Rear Admiral Louise Currie Wilmot (born December 31, 1942) is a retired United States Navy officer who was the first woman to command a United States Naval base. When she retired after 30 years of service, she was the highest ranking female naval officer in the United States.

Early life
Raised in Wayne, New Jersey, Wilmot attended Wayne Valley High School and earned a degree in history from the College of Saint Elizabeth in Morris Township, New Jersey in 1964.

Navy career
 Commanding Officer, Navy Recruiting District, Omaha (1979–)
 Commander of the Navy Recruiting Area Five in Great Lakes, Michigan (1985–)
 Executive Assistant and Naval Aide to the Assistant Secretary of the Navy for Manpower and Reserve Affairs
 Vice Chief of Naval Education and Training in Pensacola, Florida
 Commander of the Naval Training Center in Orlando, Florida (1989–)
 Commanding Officer, Naval Base Philadelphia (1993–1994)
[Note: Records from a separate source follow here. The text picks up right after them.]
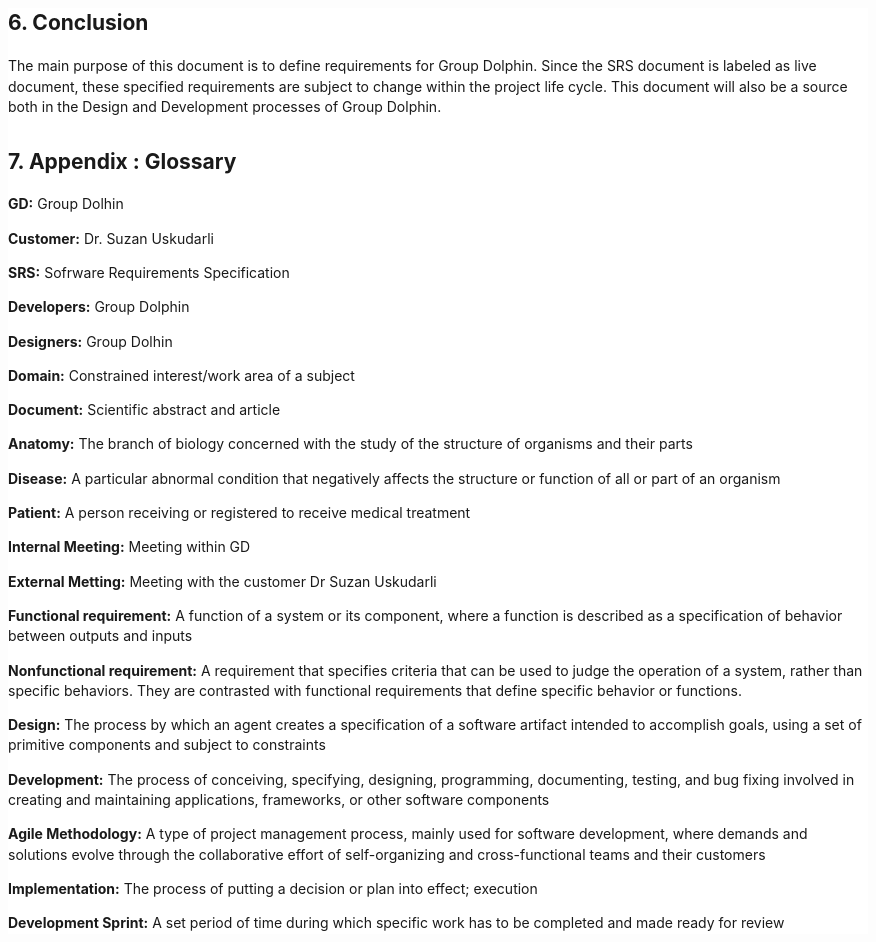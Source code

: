 
## 6. Conclusion

The main purpose of this document is to define requirements for Group Dolphin. Since the SRS document is labeled as live document, these specified requirements are subject to change within the project life cycle. This document will also be a source both in the Design and Development processes of Group Dolphin. 

## 7. Appendix : Glossary

**GD:** Group Dolhin

**Customer:** Dr. Suzan Uskudarli

**SRS:** Sofrware Requirements Specification

**Developers:** Group Dolphin

**Designers:** Group Dolhin

**Domain:** Constrained interest/work area of a subject

**Document:** Scientific abstract and article

**Anatomy:** The branch of biology concerned with the study of the structure of organisms and their parts

**Disease:** A particular abnormal condition that negatively affects the structure or function of all or part of an organism

**Patient:** A person receiving or registered to receive medical treatment

**Internal Meeting:** Meeting within GD

**External Metting:** Meeting with the customer Dr Suzan Uskudarli

**Functional requirement:** A function of a system or its component, where a function is described as a specification of behavior between outputs and inputs

**Nonfunctional requirement:** A requirement that specifies criteria that can be used to judge the operation of a system, rather than specific behaviors. They are contrasted with functional requirements that define specific behavior or functions.

**Design:** The process by which an agent creates a specification of a software artifact intended to accomplish goals, using a set of primitive components and subject to constraints

**Development:** The process of conceiving, specifying, designing, programming, documenting, testing, and bug fixing involved in creating and maintaining applications, frameworks, or other software components 

**Agile Methodology:**  A type of project management process, mainly used for software development, where demands and solutions evolve through the collaborative effort of self-organizing and cross-functional teams and their customers

**Implementation:** The process of putting a decision or plan into effect; execution

**Development Sprint:**  A set period of time during which specific work has to be completed and made ready for review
Wilmot retired in 1994. She was the highest ranking female Naval officer at that time.

Awards and decorations
Wilmot's decorations include the Navy Distinguished Service Medal, the Defense Superior Service Medal, the Legion of Merit (with three gold stars), the Meritorious Service Medal, and the Joint Services Commendation Medal.

Education
Wilmot earned a master's degree from George Washington University in 1978 and was recognized with the GW Alumni Association's Distinguished Alumni Award in 1994.

Post-navy career
Following retirement Wilmot joined Catholic Relief Services as deputy executive director of public outreach.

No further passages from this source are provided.